Семейный архив
Шрифт:
В «Эллинах» я писал об антисемитизме в стране, которая была и остается моей родиной... Наум принял христианство и, говоря, чуть не каждую минуту крестился и что-то бормотал о Христе... Я не спрашивал его, что заставило его креститься—думаю, два фактора: вера в Бога и сопровождающие эту веру обряды в христианстве более либеральны, так сказать, чем в иудаизме, а второй фактор — ощущение себя внутри русской культуры, причастным практически к русской, а не еврейской истории, и — отчуждение от еврейской ментальности, неприятие ее. Но это лишь мои догадки, не больше. Другое дело — чрезмерная совестливость, которую Наум всегда носил в себе. Чрезмерная — т.е. не знающая меры, перехлестывающая, распространяющаяся не только на себя... В 1992 году Наум опубликовал в «Новом мире» мемуарную повесть «В соблазнах кровавой эпохи». В рецензии Михаила Золотоносова, опубликованной в «Московских новостях» за 1 ноября 1992 года, сказано: «Украинские крестьяне,
Во-первых, понятие коллективной или групповой ответственности само по себе является преступным. Во-вторых, рождение антисемитизма, будь то Украина, Франция, Испания, Германия или Соединенные Штаты — отнюдь не 1933 год. В-третьих, сам рецензент фальсифицирует историю, говоря об «организации голода», словно голод был целью, а не следствием неумелой политики. Все это создает один из тезисов антисемитизма, и Золотоносов, полемизируя с Коржавиным, сам подыгрывает антисемитам.

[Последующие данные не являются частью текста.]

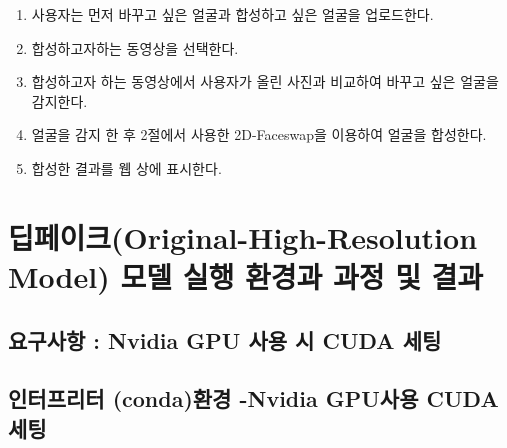 \documentclass{oblivoir}
\begin{document}
\begin{enumerate}
    \item 사용자는 먼저 바꾸고 싶은 얼굴과 합성하고 싶은 얼굴을 업로드한다.
    \item 합성하고자하는 동영상을 선택한다.
    \item 합성하고자 하는 동영상에서 사용자가 올린 사진과 비교하여 바꾸고 싶은 얼굴을 감지한다.
    \item 얼굴을 감지 한 후 2절에서 사용한 2D-Faceswap을 이용하여 얼굴을 합성한다.
    \item 합성한 결과를 웹 상에 표시한다.
\end{enumerate}

\section{딥페이크(Original-High-Resolution Model) 모델 실행 환경과 과정 및 결과}

\subsection{요구사항 : Nvidia GPU 사용 시 CUDA 세팅}


\subsection{인터프리터 (conda)환경 -Nvidia GPU사용 CUDA 세팅}
\end{document}
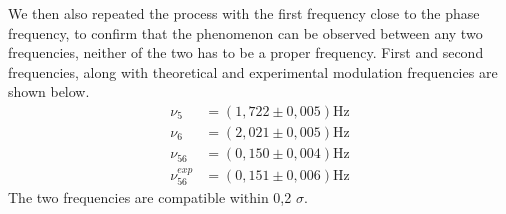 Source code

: \documentclass{article}
\begin{document}
We then also repeated the process with the first frequency close to the phase frequency, to confirm that the phenomenon can be observed between any two frequencies, neither of the two has to be a proper frequency. First and second frequencies, along with theoretical and experimental modulation frequencies are shown below.
\begin{align}
    \nu_{5} &= (1,722 \pm 0,005) \text{Hz} \\
    \nu_{6} &= (2,021 \pm 0,005) \text{Hz} \\
    \nu_{56} &= (0,150 \pm 0,004) \text{Hz} \\
    \nu_{56}^{exp} &= (0,151 \pm 0,006) \text{Hz} 
\end{align}
The two frequencies are compatible within 0,2 $\sigma$.
\end{document}
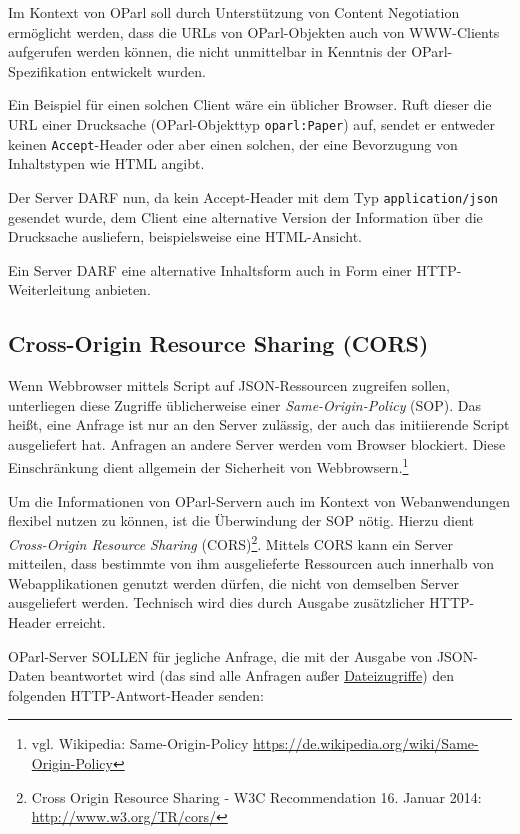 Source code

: \documentclass[,a4paper]{article}
\begin{document}
Im Kontext von OParl soll durch Unterstützung von Content Negotiation
ermöglicht werden, dass die URLs von OParl-Objekten auch von WWW-Clients
aufgerufen werden können, die nicht unmittelbar in Kenntnis der
OParl-Spezifikation entwickelt wurden.

Ein Beispiel für einen solchen Client wäre ein üblicher Browser. Ruft
dieser die URL einer Drucksache (OParl-Objekttyp \texttt{oparl:Paper})
auf, sendet er entweder keinen \texttt{Accept}-Header oder aber einen
solchen, der eine Bevorzugung von Inhaltstypen wie HTML angibt.

Der Server DARF nun, da kein Accept-Header mit dem Typ
\texttt{application/json} gesendet wurde, dem Client eine alternative
Version der Information über die Drucksache ausliefern, beispielsweise
eine HTML-Ansicht.

Ein Server DARF eine alternative Inhaltsform auch in Form einer
HTTP-Weiterleitung anbieten.

\subsection{Cross-Origin Resource Sharing (CORS)}\label{cors}

Wenn Webbrowser mittels Script auf JSON-Ressourcen zugreifen sollen,
unterliegen diese Zugriffe üblicherweise einer \emph{Same-Origin-Policy}
(SOP). Das heißt, eine Anfrage ist nur an den Server zulässig, der auch
das initiierende Script ausgeliefert hat. Anfragen an andere Server
werden vom Browser blockiert. Diese Einschränkung dient allgemein der
Sicherheit von Webbrowsern.\footnote{vgl. Wikipedia: Same-Origin-Policy
  \url{https://de.wikipedia.org/wiki/Same-Origin-Policy}}

Um die Informationen von OParl-Servern auch im Kontext von
Webanwendungen flexibel nutzen zu können, ist die Überwindung der SOP
nötig. Hierzu dient \emph{Cross-Origin Resource Sharing}
(CORS)\footnote{Cross Origin Resource Sharing - W3C Recommendation 16.
  Januar 2014: \url{http://www.w3.org/TR/cors/}}. Mittels CORS kann ein
Server mitteilen, dass bestimmte von ihm ausgelieferte Ressourcen auch
innerhalb von Webapplikationen genutzt werden dürfen, die nicht von
demselben Server ausgeliefert werden. Technisch wird dies durch Ausgabe
zusätzlicher HTTP-Header erreicht.

OParl-Server SOLLEN für jegliche Anfrage, die mit der Ausgabe von
JSON-Daten beantwortet wird (das sind alle Anfragen außer
\hyperref[dateizugriff]{Dateizugriffe}) den folgenden
HTTP-Antwort-Header senden:
\end{document}
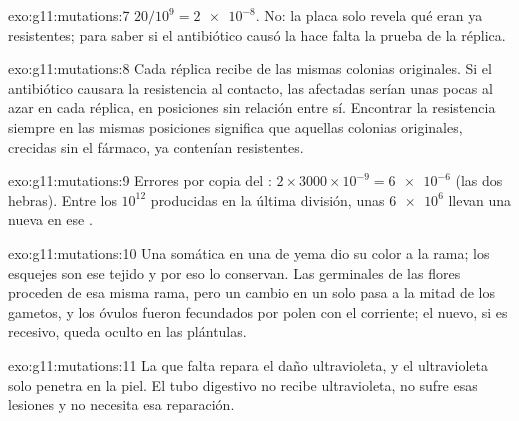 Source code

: \begin{solution}{exo:g11:mutations:7}
$20/10^9 = \num{2e-8}$. No: la placa solo revela qué  eran ya
resistentes; para saber si el antibiótico causó la  hace falta
la prueba de la réplica.
\end{solution}

\begin{solution}{exo:g11:mutations:8}
Cada réplica recibe  de las mismas colonias originales. Si el
antibiótico causara la resistencia al contacto, las  afectadas
serían unas pocas al azar en cada réplica, en posiciones sin relación
entre sí. Encontrar la resistencia siempre en las mismas posiciones
significa que aquellas colonias originales, crecidas sin el fármaco, ya
contenían  resistentes.
\end{solution}

\begin{solution}{exo:g11:mutations:9}
Errores por copia del : $2 \times 3000 \times 10^{-9} =
\num{6e-6}$ (las dos hebras). Entre los $10^{12}$  producidas en
la última división, unas $\num{6e6}$ llevan una  nueva en ese
.
\end{solution}

\begin{solution}{exo:g11:mutations:10}
Una  somática en una  de yema dio su color a la rama; los
esquejes son ese tejido y por eso lo conservan. Las  germinales
de las flores proceden de esa misma rama, pero un cambio en un 
solo pasa a la mitad de los gametos, y los óvulos fueron fecundados por
polen con el  corriente; el  nuevo, si es recesivo, queda
oculto en las plántulas.
\end{solution}

\begin{solution}{exo:g11:mutations:11}
La  que falta repara el daño ultravioleta, y el ultravioleta solo
penetra en la piel. El tubo digestivo no recibe ultravioleta, no sufre
esas lesiones y no necesita esa reparación.
\end{solution}

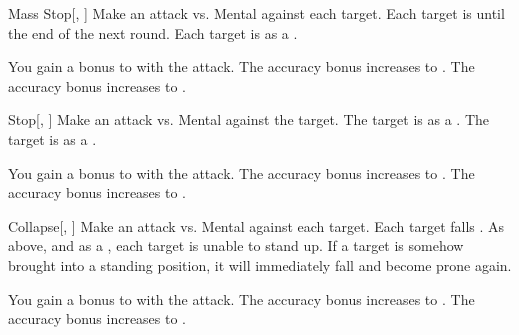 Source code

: \lowercase{\hypertarget{spell:Mass Stop}{}}\label{spell:Mass Stop}
\begin{freeability}[Rank 1]{\hypertarget{spell:Mass Stop}{Mass Stop}}[, ]
Make an attack vs. Mental against each target.
\hit Each target is  until the end of the next round.
\crit Each target is  as a .

\rankline
{} You gain a  bonus to  with the attack.
 The accuracy bonus increases to .
 The accuracy bonus increases to .

\end{freeability}
\vspace{0.25em}



\lowercase{\hypertarget{spell:Stop}{}}\label{spell:Stop}
\begin{freeability}[Rank 1]{\hypertarget{spell:Stop}{Stop}}[, ]
Make an attack vs. Mental against the target.
\hit The target is  as a .
\crit The target is  as a .

\rankline
{} You gain a  bonus to  with the attack.
 The accuracy bonus increases to .
 The accuracy bonus increases to .

\end{freeability}
\vspace{0.25em}



\lowercase{\hypertarget{spell:Collapse}{}}\label{spell:Collapse}
\begin{freeability}[Rank 2]{\hypertarget{spell:Collapse}{Collapse}}[, ]
Make an attack vs. Mental against each target.
\hit Each target falls .
\crit As above, and as a , each target is unable to stand up.
If a target is somehow brought into a standing position, it will immediately fall and become prone again.

\rankline
{} You gain a  bonus to  with the attack.
 The accuracy bonus increases to .
 The accuracy bonus increases to .

\end{freeability}
\vspace{0.25em}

Однако не об этом хотелось мне сказать.
В 1958 году Наум написал одну из своих главных вещей — «По ком звонит колокол». Ему было 33 года — возраст Христа, возраст прозрений, откровений, озарений... Поэма (иначе ее не назовешь) заканчивалась строками:
Есть Зло и Добро. И их бой — нескончаем.
Мы место свое на земле занимаем.
«Мы» — поколение Коржавина, в чем-то — мое... «Мы место свое на земле занимаем...»
Прошло сорок лет. Америка. Бостон. Велфер. Медикейт...
Там, близ дракона — не легко.
И здесь — не просто.
Я так забрался далеко
В глушь... В город Бостон.
Здесь вместо мыслей — пустяки.
И тот — как этот.
Здесь даже чувствовать стихи
Есть точный метод...
Мы сидели за столом, в просторной комнате, стены были увешены картинами, привезенными Виктором из Алма-Аты, а за окнами лежал снег, мерцали золотые огоньки, словно прочерченные на листах линованной бумаги... Пора подводить итоги. А что в итоге?..
Я знаю сам:
Здесь тоже небо есть.
Но умер там
И не воскресну здесь...
И:
Сзади — все рубежи.
Но вокруг еще зелень и свет...
Странный сон... Длится жизнь...
А ее уже, в сущности, нет.
И:
Не стоит всерьез удивляться,
Что вновь тут за горло я взят.
Смешно за свободой являться
В чужую страну — в пятьдесят.
И:
Я жил, как положено, —дома,
На родине, с нею не врозь,
И резал ножом по живому,
Когда расставаться пришлось...
Здесь радостно пляшут у края,
Не веря глазам и тоске,
Где медленно я подыхаю
В прекрасном своем далеке...
«Кто мы? Откуда? Куда идем?..»
Вопрос этот гвоздил меня все эти годы.
Я не мог согласиться с теми, кто с презрением, с ядовитой ухмылкой, с то ли наигранным, то ли совершенно искренним отвращением отворачивался от страны, с которой была связана молодость, работа, друзья, жизнь... И я не мог благословлять ее, эту страну, с пробудившимся в ней антисемитизмом, с удовольствием избавившуюся от нас — и тех, кто любил ее, и тех, кто ее ненавидел; тех, кто стремился принести ей хоть какое-то благо — и тех, кто думал только о своем кармане, своей собственной шкуре... Все мы были для нее — одно.Что же такое мы есть? Там, на своей родине, оказавшиеся чужими — и чужие здесь, в Америке — и по языку, и по культуре, и по той роли — «беженец!» — на которую обречены... Кто мы?.. Евреи?.. Но что такое — еврей?.. «Спасибо антисемитам, — говорят некоторые, — это они помогли нам сохранить свое еврейство». Так ли это?..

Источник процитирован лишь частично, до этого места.